TASK DESCRIPTION:
Go through the records and extract every line with the word "Further".

Dataset entries:
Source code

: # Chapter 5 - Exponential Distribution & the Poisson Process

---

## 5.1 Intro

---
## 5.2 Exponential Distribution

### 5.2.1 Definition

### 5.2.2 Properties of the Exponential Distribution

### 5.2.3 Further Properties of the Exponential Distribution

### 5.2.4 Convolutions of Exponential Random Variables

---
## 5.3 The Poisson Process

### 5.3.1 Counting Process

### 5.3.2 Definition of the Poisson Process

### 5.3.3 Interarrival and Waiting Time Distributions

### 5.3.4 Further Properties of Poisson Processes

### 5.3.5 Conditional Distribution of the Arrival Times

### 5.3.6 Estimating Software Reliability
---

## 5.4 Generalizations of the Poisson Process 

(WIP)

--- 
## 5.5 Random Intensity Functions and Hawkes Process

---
---
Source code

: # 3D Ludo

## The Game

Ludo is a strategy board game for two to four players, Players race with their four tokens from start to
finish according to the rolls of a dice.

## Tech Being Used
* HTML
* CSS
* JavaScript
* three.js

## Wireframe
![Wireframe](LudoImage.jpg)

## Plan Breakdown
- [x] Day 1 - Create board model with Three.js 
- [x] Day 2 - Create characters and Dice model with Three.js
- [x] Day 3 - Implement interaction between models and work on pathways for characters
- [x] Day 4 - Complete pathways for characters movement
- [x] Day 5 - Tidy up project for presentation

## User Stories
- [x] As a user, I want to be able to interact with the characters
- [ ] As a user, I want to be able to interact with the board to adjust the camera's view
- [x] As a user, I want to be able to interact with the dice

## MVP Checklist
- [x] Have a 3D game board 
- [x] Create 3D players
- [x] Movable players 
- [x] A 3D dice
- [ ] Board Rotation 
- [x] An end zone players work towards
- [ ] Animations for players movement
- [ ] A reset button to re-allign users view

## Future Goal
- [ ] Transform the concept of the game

TASK SOLUTION:
### 5.2.3 Further Properties of the Exponential Distribution
### 5.3.4 Further Properties of Poisson Processes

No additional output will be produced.